**EXERCISE GOAL**
Only those lines in the data below from the line containing "A relay actor SHOULD only relay messages" through the line containing "for additional clarification.*", both included, should be restated word for word.

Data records
···

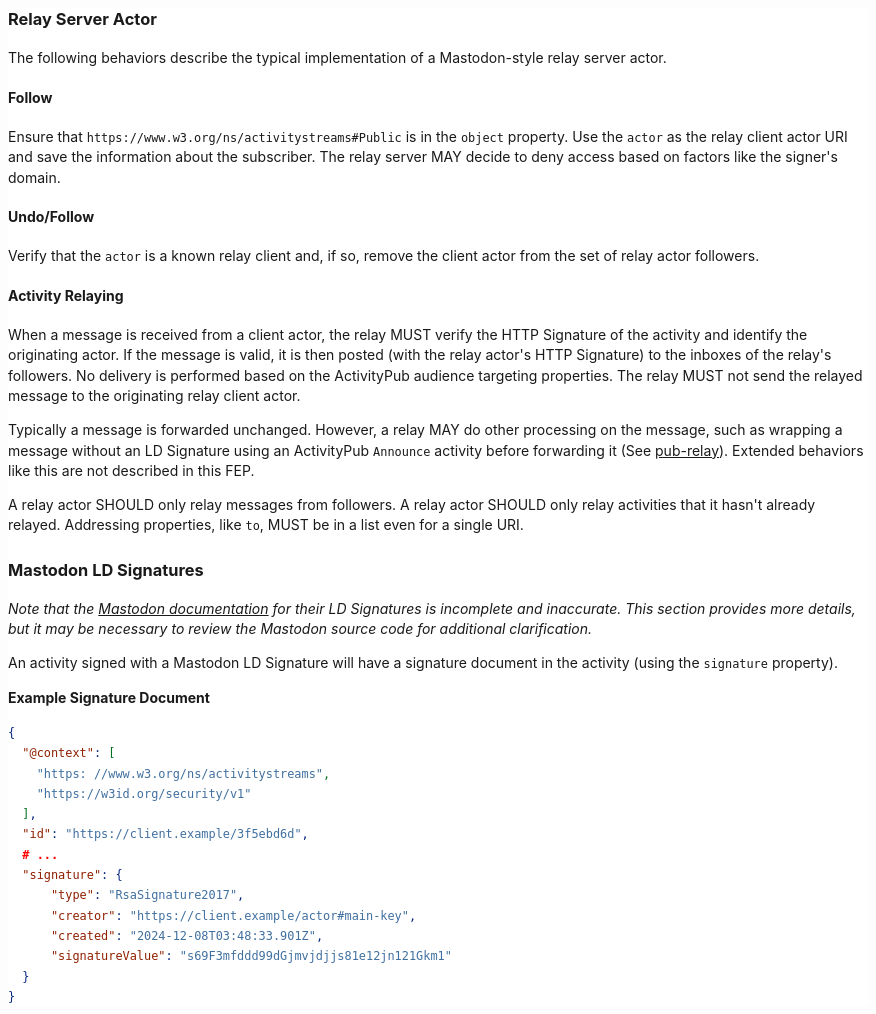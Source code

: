 ### Relay Server Actor

The following behaviors describe the typical implementation of a Mastodon-style relay server actor.

#### Follow

Ensure that `https://www.w3.org/ns/activitystreams#Public` is in the `object` property. Use the `actor` as the relay client actor URI and save the information about the subscriber. The relay server MAY decide to deny access based on factors like the signer's domain.

#### Undo/Follow

Verify that the `actor` is a known relay client and, if so, remove the client actor from the set of relay actor followers.

#### Activity Relaying

When a message is received from a client actor, the relay MUST verify the HTTP Signature of the activity and identify the originating actor. If the message is valid, it is then posted (with the relay actor's HTTP Signature) to the inboxes of the relay's followers. No delivery is performed based on the ActivityPub audience targeting properties. The relay MUST not send the relayed message to the originating relay client actor.

Typically a message is forwarded unchanged. However, a relay MAY do other processing on the message, such as wrapping a message without an LD Signature using an ActivityPub `Announce` activity before forwarding it (See [pub-relay]). Extended behaviors like this are not described in this FEP.

A relay actor SHOULD only relay messages from followers. A relay actor SHOULD only relay activities that it hasn't already relayed. Addressing properties, like `to`, MUST be in a list even for a single URI.

### Mastodon LD Signatures


*Note that the [Mastodon documentation][Mastodon LD Signatures] for their LD Signatures is incomplete and inaccurate. This section provides more details, but it may be necessary to review the Mastodon source code for additional clarification.*

An activity signed with a Mastodon LD Signature will have a signature document in the activity (using the `signature` property).

**Example Signature Document**

```json
{
  "@context": [
    "https: //www.w3.org/ns/activitystreams",
    "https://w3id.org/security/v1"
  ],
  "id": "https://client.example/3f5ebd6d",
  # ...
  "signature": {
      "type": "RsaSignature2017",
      "creator": "https://client.example/actor#main-key",
      "created": "2024-12-08T03:48:33.901Z",
      "signatureValue": "s69F3mfddd99dGjmvjdjjs81e12jn121Gkm1"
  }
}
```


[ActivityPub]: https://www.w3.org/TR/activitypub/
[Mastodon LD Signatures]: https://docs.joinmastodon.org/spec/security/#ld
[Mastodon HTTP Signatures]: https://docs.joinmastodon.org/spec/security/#http
[AS2-Vocab]: https://www.w3.org/TR/activitystreams-vocabulary
[RFC-2119]: https://datatracker.ietf.org/doc/html/rfc2119
[JSON-LD]: https://www.w3.org/TR/json-ld11/
[JSON-LD-ALGO]: https://www.w3.org/2018/jsonld-cg-reports/json-ld-api/
[RDF]: https://www.w3.org/TR/rdf11-concepts/
[RDF-CANON]: https://www.w3.org/community/reports/credentials/CG-FINAL-rdf-dataset-canonicalization-20221009/#canonicalization
[SHA256]: https://nvlpubs.nist.gov/nistpubs/FIPS/NIST.FIPS.180-4.pdf
[Base64]: https://en.wikipedia.org/wiki/Base64
[WebFinger]: https://www.rfc-editor.org/rfc/rfc7033
[NodeInfo]: https://github.com/jhass/nodeinfo
[pleroma-relay]: https://git.pleroma.social/pleroma/relay
[litepub]: https://litepub.social/
[pub-relay]: https://github.com/noellabo/pub-relay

···

**SOLUTION FOR THIS PROBLEM**
A relay actor SHOULD only relay messages from followers. A relay actor SHOULD only relay activities that it hasn't already relayed. Addressing properties, like `to`, MUST be in a list even for a single URI.

### Mastodon LD Signatures


*Note that the [Mastodon documentation][Mastodon LD Signatures] for their LD Signatures is incomplete and inaccurate. This section provides more details, but it may be necessary to review the Mastodon source code for additional clarification.*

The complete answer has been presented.